### Work item
There is one span to output from the data below: the lines starting at the line with "If yes, then this hackathon is for you." and ending at the line with "Please use the". Output it exactly, ends included, nothing more.

### Data provided
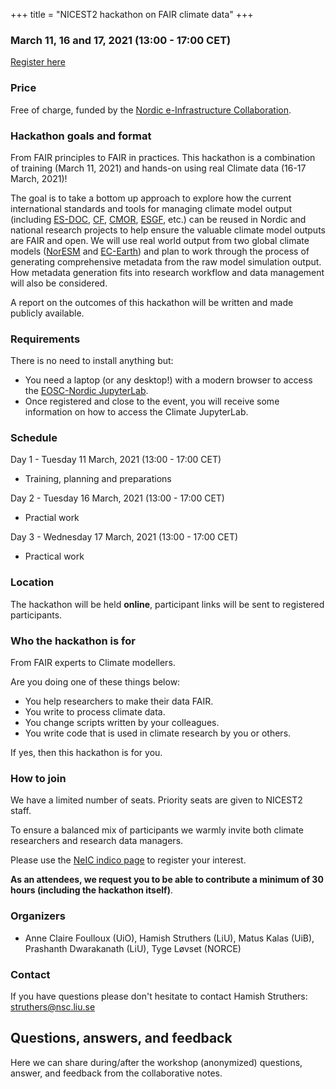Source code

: +++
title = "NICEST2 hackathon on FAIR climate data"
+++


### March 11, 16 and 17, 2021 (13:00 - 17:00 CET)

<a class="btn btn-success" href="https://indico.neic.no/event/177" data-mode="1" target="_blank">Register here</a>

### Price

Free of charge, funded by the [Nordic e-Infrastructure
Collaboration](https://neic.no/).


### Hackathon goals and format

From FAIR principles to FAIR in practices. This hackathon is a combination of training (March 11, 2021) and 
hands-on using real Climate data (16-17 March, 2021)!

The goal is to take a bottom up approach to explore how the current
international standards and tools for managing climate model output (including 
[ES-DOC](https://www.earthsystemcog.org/projects/es-doc-models/), [CF](https://cfconventions.org/),
[CMOR](https://cmor.llnl.gov/), [ESGF](https://esgf.llnl.gov/), etc.) can
be reused in Nordic and national research projects to help ensure the valuable climate model
outputs are FAIR and open. We will use real world output from two global climate models 
([NorESM](https://www.noresm.org/) and [EC-Earth](http://www.ec-earth.org/)) and plan to work through 
the process of generating comprehensive metadata from the raw model simulation output. 
How metadata generation fits into research workflow and data management will also be considered.

A report on the outcomes of this hackathon will be written and made publicly available.

### Requirements

There is no need to install anything but:
- You need a laptop (or any desktop!) with a modern browser to access the [EOSC-Nordic JupyterLab](https://eosc-nordic.uiogeo-apps.sigma2.no/hub/login).
- Once registered and close to the event, you will receive some information on how to access the Climate JupyterLab.

### Schedule

Day 1 - Tuesday 11 March, 2021 (13:00 - 17:00 CET)
- Training, planning and preparations

Day 2 - Tuesday 16 March, 2021 (13:00 - 17:00 CET)
- Practial work

Day 3 - Wednesday 17 March, 2021 (13:00 - 17:00 CET)
- Practical work


### Location

The hackathon will be held **online**, participant links will be sent to
registered participants.


### Who the hackathon is for

From FAIR experts to Climate modellers.

Are you doing one of these things below:
- You help researchers to make their data FAIR.
- You write to process climate data.
- You change scripts written by your colleagues.
- You write code that is used in climate research by you or others.

If yes, then this hackathon is for you.

### How to join

We have a limited number of seats. Priority seats are given to NICEST2 staff.

To ensure a balanced mix of participants we warmly invite both climate researchers and research data managers.

 Please use the [NeIC indico page](https://indico.neic.no/event/177/overview) to register your interest.

**As an attendees, we request you to be able to contribute a minimum of 30 hours (including the hackathon itself)**.

### Organizers

- Anne Claire Foulloux (UiO), Hamish Struthers (LiU), Matus Kalas (UiB),
Prashanth Dwarakanath (LiU), Tyge Løvset (NORCE)


### Contact

If you have questions please don't hesitate to contact Hamish Struthers:
struthers@nsc.liu.se

## Questions, answers, and feedback

Here we can share during/after the workshop (anonymized)
questions, answer, and feedback from the collaborative notes.

<!--* [Day 1 questions and notes]({{ site.baseurl }}/hackmd-day1/)-->
<!--* [Day 2 questions and notes]({{ site.baseurl }}/hackmd-day2/)-->
<!--* [Day 3 questions and notes]({{ site.baseurl }}/hackmd-day3/)-->
<!--* [Day 4 questions and notes]({{ site.baseurl }}/hackmd-day4/)-->
<!--* [Day 5 questions and notes]({{ site.baseurl }}/hackmd-day5/)-->
<!--* [Day 6 questions and notes]({{ site.baseurl }}/hackmd-day6/)-->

### Reply to the task
If yes, then this hackathon is for you.

### How to join

We have a limited number of seats. Priority seats are given to NICEST2 staff.

To ensure a balanced mix of participants we warmly invite both climate researchers and research data managers.

 Please use the [NeIC indico page](https://indico.neic.no/event/177/overview) to register your interest.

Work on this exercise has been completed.